• What you will do:
Copy the data exactly as it appears, and do not include any pictures.

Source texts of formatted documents
######
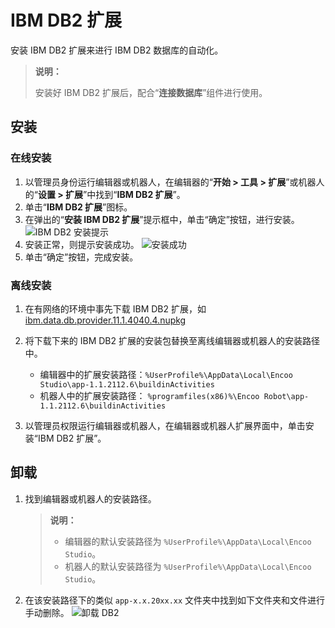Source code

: # IBM DB2 扩展

安装 IBM DB2 扩展来进行 IBM DB2 数据库的自动化。

> **说明：**
>
> 安装好 IBM DB2 扩展后，配合“**连接数据库**”组件进行使用。

## 安装

### 在线安装

1. 以管理员身份运行编辑器或机器人，在编辑器的“**开始 > 工具 > 扩展**”或机器人的“**设置 > 扩展**”中找到“**IBM DB2 扩展**”。
2. 单击“**IBM DB2 扩展**”图标。
3. 在弹出的“**安装 IBM DB2 扩展**”提示框中，单击“确定”按钮，进行安装。
   ![IBM DB2 安装提示](https://docimages.blob.core.chinacloudapi.cn/images/Activities/ibmdb220210105.png)
4. 安装正常，则提示安装成功。
   ![安装成功 ](https://docimages.blob.core.chinacloudapi.cn/images/Activities/tips20210105.png)  
5. 单击“确定”按钮，完成安装。

### 离线安装

1. 在有网络的环境中事先下载 IBM DB2 扩展，如 [ibm.data.db.provider.11.1.4040.4.nupkg](https://share.weiyun.com/NXqMlQJN)
2. 将下载下来的 IBM DB2 扩展的安装包替换至离线编辑器或机器人的安装路径中。

    - 编辑器中的扩展安装路径：`%UserProfile%\AppData\Local\Encoo Studio\app-1.1.2112.6\buildinActivities`
    - 机器人中的扩展安装路径：
`%programfiles(x86)%\Encoo Robot\app-1.1.2112.6\buildinActivities`

3. 以管理员权限运行编辑器或机器人，在编辑器或机器人扩展界面中，单击安装“IBM DB2 扩展”。

## 卸载

1. 找到编辑器或机器人的安装路径。
   > **说明：**
   >
   >- 编辑器的默认安装路径为 `%UserProfile%\AppData\Local\Encoo Studio`。
   >- 机器人的默认安装路径为 `%UserProfile%\AppData\Local\Encoo Studio`。

2. 在该安装路径下的类似 `app-x.x.20xx.xx` 文件夹中找到如下文件夹和文件进行手动删除。
    ![卸载 DB2](https://docimages.blob.core.chinacloudapi.cn/images/Robot/uninstallDB220210114.png)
######
• Exercise result:
Source code

: # IBM DB2 扩展

安装 IBM DB2 扩展来进行 IBM DB2 数据库的自动化。

> **说明：**
>
> 安装好 IBM DB2 扩展后，配合“**连接数据库**”组件进行使用。

## 安装

### 在线安装

1. 以管理员身份运行编辑器或机器人，在编辑器的“**开始 > 工具 > 扩展**”或机器人的“**设置 > 扩展**”中找到“**IBM DB2 扩展**”。
2. 单击“**IBM DB2 扩展**”图标。
3. 在弹出的“**安装 IBM DB2 扩展**”提示框中，单击“确定”按钮，进行安装。
   ![IBM DB2 安装提示](https://docimages.blob.core.chinacloudapi.cn/images/Activities/ibmdb220210105.png)
4. 安装正常，则提示安装成功。
   ![安装成功 ](https://docimages.blob.core.chinacloudapi.cn/images/Activities/tips20210105.png)  
5. 单击“确定”按钮，完成安装。

### 离线安装

1. 在有网络的环境中事先下载 IBM DB2 扩展，如 [ibm.data.db.provider.11.1.4040.4.nupkg](https://share.weiyun.com/NXqMlQJN)
2. 将下载下来的 IBM DB2 扩展的安装包替换至离线编辑器或机器人的安装路径中。

    - 编辑器中的扩展安装路径：`%UserProfile%\AppData\Local\Encoo Studio\app-1.1.2112.6\buildinActivities`
    - 机器人中的扩展安装路径：
`%programfiles(x86)%\Encoo Robot\app-1.1.2112.6\buildinActivities`

3. 以管理员权限运行编辑器或机器人，在编辑器或机器人扩展界面中，单击安装“IBM DB2 扩展”。

## 卸载

1. 找到编辑器或机器人的安装路径。
   > **说明：**
   >
   >- 编辑器的默认安装路径为 `%UserProfile%\AppData\Local\Encoo Studio`。
   >- 机器人的默认安装路径为 `%UserProfile%\AppData\Local\Encoo Studio`。

2. 在该安装路径下的类似 `app-x.x.20xx.xx` 文件夹中找到如下文件夹和文件进行手动删除。
    ![卸载 DB2](https://docimages.blob.core.chinacloudapi.cn/images/Robot/uninstallDB220210114.png)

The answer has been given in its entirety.